Hypothesis

In aged adipose tissue the extracellular matrix becomes progressively stiff, and this mechanical change actively suppresses autophagy through a dual pathway: (1) integrin‑FAK signaling constitutively activates mTORC1 independent of nutrient status, and (2) nuclear YAP/TAZ recruits histone deacetylases that compact chromatin at autophagy gene promoters. Together these mechanisms lock the autophagic machinery in a repressed state, preserving a damaged but stable cellular configuration.

Mechanistic rationale

• Integrin‑FAK‑mTORC1 axis: Stiff ECM increases focal adhesion formation, boosting FAK autophosphorylation. FAK can directly activate Rag GTPases or upstream PI3K‑AKT signaling, both of which drive mTORC1C1 activity [2]. Because mTORC1 is a potent autophagy inhibitor, its persistent activation suppresses phagophore formation even when nutrients are low.
• YAP/TAZ‑HDAC axis: Mechanical tension drives YAP/TAZ nuclear translocation [3]. In the nucleus YAP/TAZ interact with class I HDACs (e.g., HDAC1/2) and promote deacetylation of histone H3 lysine 9 at promoters of Atg7, Atg3, Beclin1 and LC3. This creates a repressive chromatin environment that reduces transcription of core autophagy components, complementing the post‑translational block by mTORC1.
• Feedback loop: Reduced autophagy leads to accumulation of p62 and damaged mitochondria, which raise ROS and further stimulate LOX‑mediated collagen crosslinking, amplifying ECM stiffness.
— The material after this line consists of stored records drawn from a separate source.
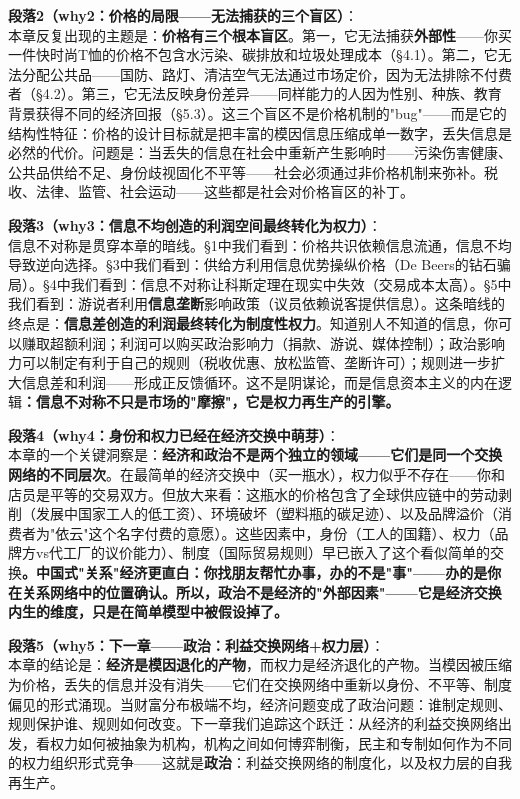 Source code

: \documentclass[../main.tex]{subfiles}
\begin{document}
	\textbf{段落2（why2：价格的局限——无法捕获的三个盲区）}：\\
	本章反复出现的主题是：\textbf{价格有三个根本盲区}。第一，它无法捕获\textbf{外部性}——你买一件快时尚T恤的价格不包含水污染、碳排放和垃圾处理成本（§4.1）。第二，它无法分配公共品——国防、路灯、清洁空气无法通过市场定价，因为无法排除不付费者（§4.2）。第三，它无法反映身份差异——同样能力的人因为性别、种族、教育背景获得不同的经济回报（§5.3）。这三个盲区不是价格机制的"bug"——而是它的结构性特征：价格的设计目标就是把丰富的模因信息压缩成单一数字，丢失信息是必然的代价。问题是：当丢失的信息在社会中重新产生影响时——污染伤害健康、公共品供给不足、身份歧视固化不平等——社会必须通过非价格机制来弥补。税收、法律、监管、社会运动——这些都是社会对价格盲区的补丁。

	\textbf{段落3（why3：信息不均创造的利润空间最终转化为权力）}：\\
	信息不对称是贯穿本章的暗线。§1中我们看到：价格共识依赖信息流通，信息不均导致逆向选择。§3中我们看到：供给方利用信息优势操纵价格（De Beers的钻石骗局）。§4中我们看到：信息不对称让科斯定理在现实中失效（交易成本太高）。§5中我们看到：游说者利用\textbf{信息垄断}影响政策（议员依赖说客提供信息）。这条暗线的终点是：\textbf{信息差创造的利润最终转化为制度性权力}。知道别人不知道的信息，你可以赚取超额利润；利润可以购买政治影响力（捐款、游说、媒体控制）；政治影响力可以制定有利于自己的规则（税收优惠、放松监管、垄断许可）；规则进一步扩大信息差和利润——形成正反馈循环。这不是阴谋论，而是信息资本主义的内在逻辑\textbf{：信息不对称不只是市场的"摩擦"，它是权力再生产的引擎。}

	\textbf{段落4（why4：身份和权力已经在经济交换中萌芽）}：\\
	本章的一个关键洞察是：\textbf{经济和政治不是两个独立的领域——它们是同一个交换网络的不同层次}。在最简单的经济交换中（买一瓶水），权力似乎不存在——你和店员是平等的交易双方。但放大来看：这瓶水的价格包含了全球供应链中的劳动剥削（发展中国家工人的低工资）、环境破坏（塑料瓶的碳足迹）、以及品牌溢价（消费者为"依云"这个名字付费的意愿）。这些因素中，身份（工人的国籍）、权力（品牌方vs代工厂的议价能力）、制度（国际贸易规则）早已嵌入了这个看似简单的交换\textbf{。中国式"关系"经济更直白：你找朋友帮忙办事，办的不是"事"——办的是\textbf{你在关系网络中的位置确认}。所以，政治不是经济的"外部因素"——它是经济交换\textbf{内生的维度}，只是在简单模型中被假设掉了。}

	\textbf{段落5（why5：下一章——政治：利益交换网络+权力层）}：\\
	本章的结论是：\textbf{经济是模因退化的产物}，而权力是经济退化的产物。当模因被压缩为价格，丢失的信息并没有消失——它们在交换网络中重新以身份、不平等、制度偏见的形式涌现。当财富分布极端不均，经济问题变成了政治问题：谁制定规则、规则保护谁、规则如何改变。下一章我们追踪这个跃迁：从经济的利益交换网络出发，看权力如何被抽象为机构，机构之间如何博弈制衡，民主和专制如何作为不同的权力组织形式竞争——这就是\textbf{政治}：利益交换网络的制度化，以及权力层的自我再生产。
\end{document}
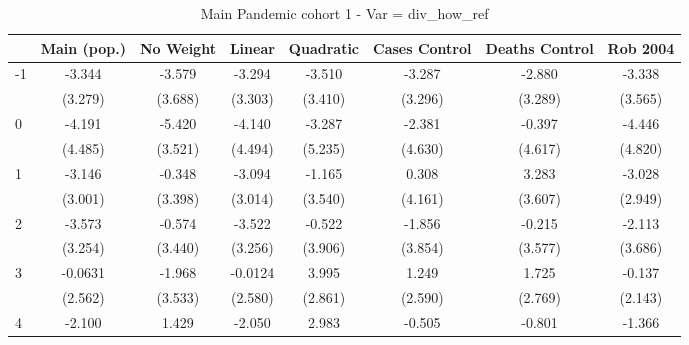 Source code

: \documentclass{article}
\begin{document}
{
\def\sym#1{\ifmmode^{#1}\else\(^{#1}\)\fi}
\begin{longtable}{l*{7}{c}}
\caption{Main Pandemic cohort 1 - Var = div\_how\_ref}\\
\hline\hline\endfirsthead\hline\endhead\hline\endfoot\endlastfoot
                &\multicolumn{1}{c}{Main (pop.)}&\multicolumn{1}{c}{No Weight}&\multicolumn{1}{c}{Linear}&\multicolumn{1}{c}{Quadratic}&\multicolumn{1}{c}{Cases Control}&\multicolumn{1}{c}{Deaths Control}&\multicolumn{1}{c}{Rob 2004}\\
\hline
-1              &   -3.344         &   -3.579         &   -3.294         &   -3.510         &   -3.287         &   -2.880         &   -3.338         \\
                &  (3.279)         &  (3.688)         &  (3.303)         &  (3.410)         &  (3.296)         &  (3.289)         &  (3.565)         \\
0               &   -4.191         &   -5.420         &   -4.140         &   -3.287         &   -2.381         &   -0.397         &   -4.446         \\
                &  (4.485)         &  (3.521)         &  (4.494)         &  (5.235)         &  (4.630)         &  (4.617)         &  (4.820)         \\
1               &   -3.146         &   -0.348         &   -3.094         &   -1.165         &    0.308         &    3.283         &   -3.028         \\
                &  (3.001)         &  (3.398)         &  (3.014)         &  (3.540)         &  (4.161)         &  (3.607)         &  (2.949)         \\
2               &   -3.573         &   -0.574         &   -3.522         &   -0.522         &   -1.856         &   -0.215         &   -2.113         \\
                &  (3.254)         &  (3.440)         &  (3.256)         &  (3.906)         &  (3.854)         &  (3.577)         &  (3.686)         \\
3               &  -0.0631         &   -1.968         &  -0.0124         &    3.995         &    1.249         &    1.725         &   -0.137         \\
                &  (2.562)         &  (3.533)         &  (2.580)         &  (2.861)         &  (2.590)         &  (2.769)         &  (2.143)         \\
4               &   -2.100         &    1.429         &   -2.050         &    2.983         &   -0.505         &   -0.801         &   -1.366         \\

\end{longtable}}
\end{document}
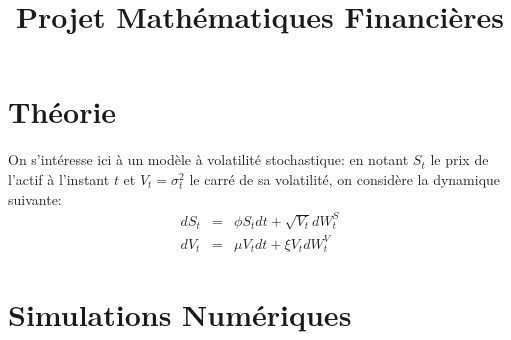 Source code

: \documentclass{report}
\title{Projet Mathématiques Financières}
\begin{document}
\section*{Théorie}
On s'intéresse ici à un modèle à volatilité stochastique: en notant $S_t$ le prix de l'actif à l'instant $t$ et $V_t = \sigma_t^2$ le carré de sa volatilité, on considère la dynamique suivante:
\begin{eqnarray*}
dS_t &=& \phi S_t dt + \sqrt{V_t}dW_t^S\\
dV_t &=& \mu V_t dt + \xi V_t dW_t^V
\end{eqnarray*}

\section*{Simulations Numériques}
\end{document}
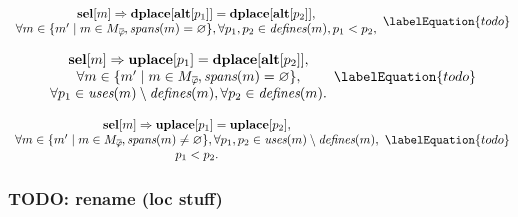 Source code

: \begin{equation}
  \begin{array}{c}
    \mVar{sel}[m]
    \mImp
    \mVar{dplace}[\mVar{alt}[p_1]] = \mVar{dplace}[\mVar{alt}[p_2]], \\
    \forall m \in
      \mSetBuilder{m'}%
                  {%
                    m \in \mPhiMatchCompSet \hspace{-1pt},
                    \mSpans(m) = \mEmptySet
                  },
    \forall p_1, p_2 \in \mDefines(m), p_1 < p_2,
  \end{array}
  \labelEquation{todo}
\end{equation}

\begin{equation}
  \begin{array}{c}
    \mVar{sel}[m]
    \mImp
    \mVar{uplace}[p_1] = \mVar{dplace}[\mVar{alt}[p_2]], \\
    \forall m \in
      \mSetBuilder{m'}%
                  {%
                    m \in \mPhiMatchCompSet \hspace{-1pt},
                    \mSpans(m) = \mEmptySet
                  }, \\
    \forall p_1 \in \mUses(m) \setminus \mDefines(m),
    \forall p_2 \in \mDefines(m).
  \end{array}
  \labelEquation{todo}
\end{equation}



\begin{equation}
  \begin{array}{c}
    \mVar{sel}[m] \mImp \mVar{uplace}[p_1] = \mVar{uplace}[p_2], \\
    \forall m \in
      \mSetBuilder{m'}%
                  {%
                    m \in \mPhiMatchCompSet \hspace{-1pt},
                    \mSpans(m) \neq \mEmptySet
                  },
    \forall p_1, p_2 \in \mUses(m) \setminus \mDefines(m), \\
    p_1 < p_2.
  \end{array}
  \labelEquation{todo}
\end{equation}


\subsubsection{TODO: rename (loc stuff)}


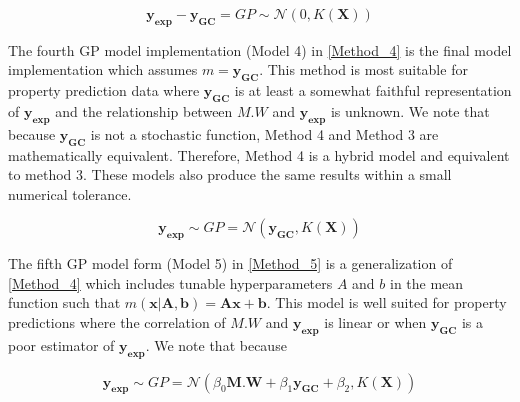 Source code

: \documentclass[journal=jacsat,manuscript=article]{achemso}
\begin{document}
\begin{equation}
    \mathbf{y_{\text{exp}}} - \mathbf{y_{GC}} = GP \sim \mathcal{N}\left(0, K(\mathbf{X}) \right)
    \label{Method_3}
\end{equation}

The fourth GP model implementation (Model 4) in \eqref{Method_4} is the final model implementation which assumes $m = \mathbf{y_{GC}}$. This method is most suitable for property prediction data where $\mathbf{y_{GC}}$ is at least a somewhat faithful representation of $\mathbf{y_{\text{exp}}}$ and the relationship between $M.W$ and $\mathbf{y_{\text{exp}}}$ is unknown. We note that because $\mathbf{y_{GC}}$ is not a stochastic function, Method 4 and Method 3 are mathematically equivalent. Therefore, Method 4 is a hybrid model and equivalent to method 3. These models also produce the same results within a small numerical tolerance. 

\begin{equation}
    \mathbf{y_{\text{exp}}} \sim  GP = \mathcal{N}\left(\mathbf{y_{GC}}, K(\mathbf{X}) \right)
    \label{Method_4}
\end{equation}

The fifth GP model form (Model 5) in \eqref{Method_5} is a generalization of \eqref{Method_4} which includes tunable hyperparameters $A$ and $b$ in the mean function such that $m(\mathbf{x} \vert \mathbf{A},\mathbf{b}) = \mathbf{A}\mathbf{x} + \mathbf{b}$. This model is well suited for property predictions where the correlation of $M.W$ and $\mathbf{y_{\text{exp}}}$ is linear or when $\mathbf{y_{GC}}$ is a poor estimator of $\mathbf{y_{\text{exp}}}$. We note that because 

\begin{equation}
    \mathbf{y_{\text{exp}}} \sim GP = \mathcal{N}\left( \beta_{0} \mathbf{M.W} + \beta_{1} \mathbf{y_{GC}} +\beta_{2} , K(\mathbf{X}) \right)
    \label{Method_5}
\end{equation}


\end{document}
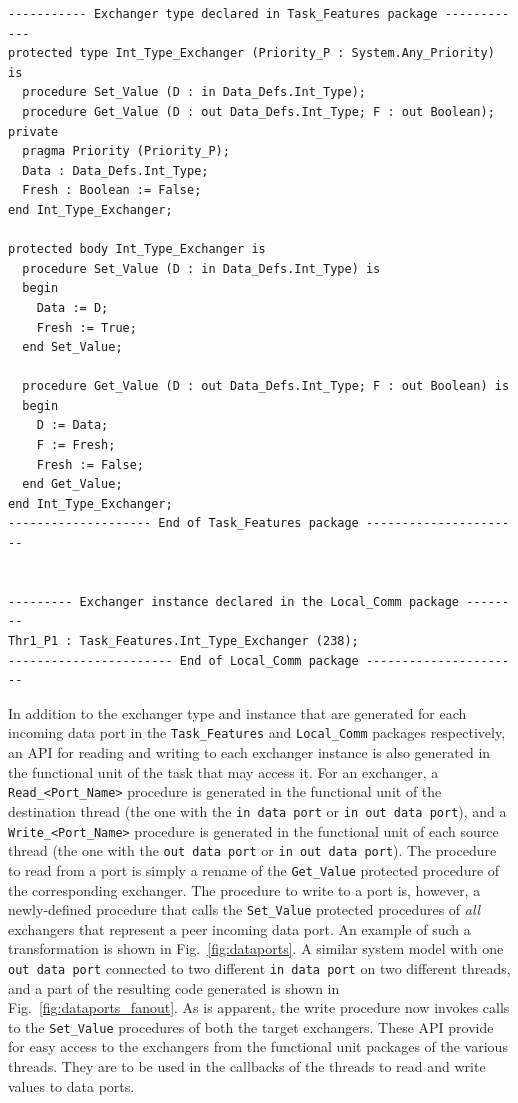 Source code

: \begin{minipage}{\listingwidth}
\lstset{language=ada}
\begin{lstlisting}[label=exchangerSpec,caption=The
\texttt{Int\_Type\_Exchanger} generated type]
----------- Exchanger type declared in Task_Features package ------------
protected type Int_Type_Exchanger (Priority_P : System.Any_Priority) is  
  procedure Set_Value (D : in Data_Defs.Int_Type);                       
  procedure Get_Value (D : out Data_Defs.Int_Type; F : out Boolean);     
private
  pragma Priority (Priority_P);
  Data : Data_Defs.Int_Type;
  Fresh : Boolean := False;
end Int_Type_Exchanger;

protected body Int_Type_Exchanger is
  procedure Set_Value (D : in Data_Defs.Int_Type) is
  begin
    Data := D; 
    Fresh := True;
  end Set_Value;

  procedure Get_Value (D : out Data_Defs.Int_Type; F : out Boolean) is
  begin
    D := Data; 
    F := Fresh; 
    Fresh := False;
  end Get_Value;
end Int_Type_Exchanger;
-------------------- End of Task_Features package ----------------------


--------- Exchanger instance declared in the Local_Comm package --------
Thr1_P1 : Task_Features.Int_Type_Exchanger (238);
----------------------- End of Local_Comm package ----------------------
\end{lstlisting}
\end{minipage}

In addition to the exchanger type and instance that are generated for
each incoming data port in the \texttt{Task\_Features} and
\texttt{Local\_Comm} packages respectively, an API for reading and
writing to each exchanger instance is also generated in the functional
unit of the task that may access it. For an exchanger, a
\texttt{Read\_<Port\_Name>} procedure is generated in the functional
unit of the destination thread (the one with the \texttt{in data port}
or \texttt{in out data port}), and a \texttt{Write\_<Port\_Name>}
procedure is generated in the functional unit of each source thread
(the one with the \texttt{out data port} or \texttt{in out data
  port}). The procedure to read from a port is simply a rename of the
\texttt{Get\_Value} protected procedure of the corresponding
exchanger. The procedure to write to a port is, however, a
newly-defined procedure that calls the \texttt{Set\_Value} protected
procedures of \emph{all} exchangers that represent a peer incoming
data port. An example of such a transformation is shown in
Fig.~\ref{fig:dataports}. A similar system model with one \texttt{out
  data port} connected to two different \texttt{in data port} on two
different threads, and a part of the resulting code generated is shown
in Fig.~\ref{fig:dataports_fanout}. As is apparent, the write
procedure now invokes calls to the \texttt{Set\_Value} procedures of
both the target exchangers. These API provide for easy access to the
exchangers from the functional unit packages of the various
threads. They are to be used in the callbacks of the threads to read
and write values to data ports.

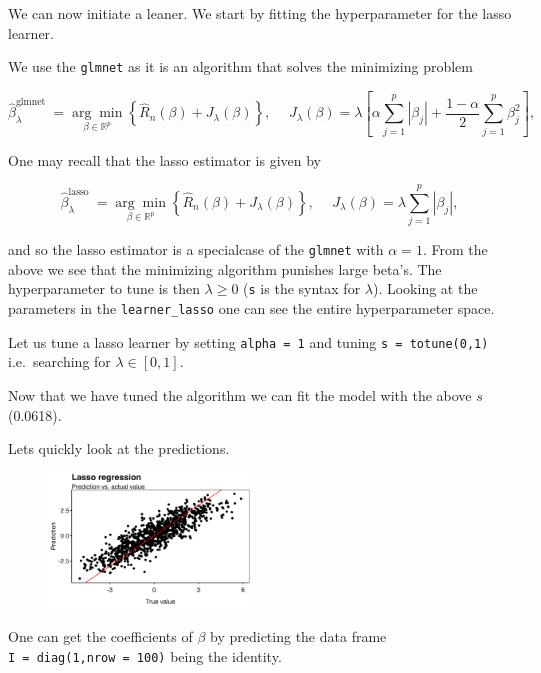 \documentclass[
]{book}
\begin{document}
We can now initiate a leaner. We start by fitting the hyperparameter for the lasso learner.

We use the \texttt{glmnet} as it is an algorithm that solves the minimizing problem

\[
\hat{\beta}_\lambda^{\text {glmnet }} =\underset{\beta \in \mathbb{R}^p}{\arg \min }\left\{\hat{R}_n(\beta)+J_\lambda(\beta)\right\},\hspace{15pt}J_\lambda(\beta)=\lambda \left[\alpha\sum_{j=1}^p\left|\beta_j\right|+\frac{1-\alpha}{2}\sum_{j=1}^p\beta_j^2\right],
\]

One may recall that the lasso estimator is given by

\[
\hat{\beta}_\lambda^{\text {lasso }} =\underset{\beta \in \mathbb{R}^p}{\arg \min }\left\{\hat{R}_n(\beta)+J_\lambda(\beta)\right\},\hspace{15pt}J_\lambda(\beta)=\lambda \sum_{j=1}^p\left|\beta_j\right|,
\]

and so the lasso estimator is a specialcase of the \texttt{glmnet} with \(\alpha=1\). From the above we see that the minimizing algorithm punishes large beta's. The hyperparameter to tune is then \(\lambda\ge 0\) (\texttt{s} is the syntax for \(\lambda\)). Looking at the parameters in the \texttt{learner\_lasso} one can see the entire hyperparameter space.

Let us tune a lasso learner by setting \texttt{alpha\ =\ 1} and tuning \texttt{s\ =\ totune(0,1)} i.e.~searching for \(\lambda \in [0,1]\).

Now that we have tuned the algorithm we can fit the model with the above \(s\) (0.0618).

Lets quickly look at the predictions.

\begin{figure}[H]
  \begin{center}
    \includegraphics[width=0.48\textwidth]{figures/ML_week2_ex1_02.png}
  \end{center}
\end{figure}

One can get the coefficients of \(\beta\) by predicting the data frame \texttt{I\ =\ diag(1,nrow\ =\ 100)} being the identity.
\end{document}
Senescent adipocytes also secrete lysyl oxidase and TGF‑β, reinforcing the fibrotic niche.

Testable predictions

1. Pharmacologic softening of aged adipose ECM (using LOX inhibitor β‑aminopropionitrile or collagenase treatment) will decrease p-FAK, lower nuclear YAP/TAZ, reduce mTORC1 activity (p‑S6K), and increase LC3‑II flux in SVFs from old mice.
2. Genetic ablation of YAP or TAZ specifically in adipocyte progenitors will rescue autophagy flux despite a stiff matrix, as measured by mCherry‑GFP‑LC3 reporter turnover.
3. FAK inhibition (PF‑573228) will attenuate mTORC1 signaling and restore autophagy without altering ECM stiffness, indicating that the integrin‑FAK branch is sufficient for the block.
4. Chromatin immunoprecipitation will show increased HDAC1 occupancy and decreased H3K9ac at autophagy gene promoters in nuclei isolated from stiff‑matrix‑cultured adipocytes; this enrichment will be lost after YAP/TAZ knockdown.
5. In vivo, aged mice treated with LOX inhibitor will exhibit improved adipose insulin sensitivity and reduced inflammation, correlating with restored autophagy markers.

Experimental outline

• Isolate SVFs from young (3 mo) and old (24 mo) mice.
• Culture cells on tunable polyacrylamide gels mimicking young (~0.5 kPa) and old (~8 kPa) adipose stiffness.
• Treat with LOX inhibitor, FAK inhibitor, YAP/TEAD blocker (verteporfin), or control.
• Readouts: western blot for p‑FAK, p‑S6K, nuclear YAP/TAZ, LC3‑II/I, p62; immunofluorescence for YAP/TAZ localization; mCherry‑GFP‑LC3 flux assay; qPCR for autophagy genes; ChIP‑qPCR for HDAC1/H3K9ac at Atg7 promoter.

Falsification

If softening the matrix or blocking YAP/TAZ fails to increase autophagic flux, or if HDAC inhibition does not restore autophagy gene expression despite reduced stiffness, then the proposed mechanotransductive repression model would be refuted. Conversely, consistent rescue across multiple orthogonal interventions would support the hypothesis that ECM stiffness actively suppresses autophagy in aged adipocytes via integrin‑FAK‑mTORC1 and YAP/TAZ‑HDAC mechanisms.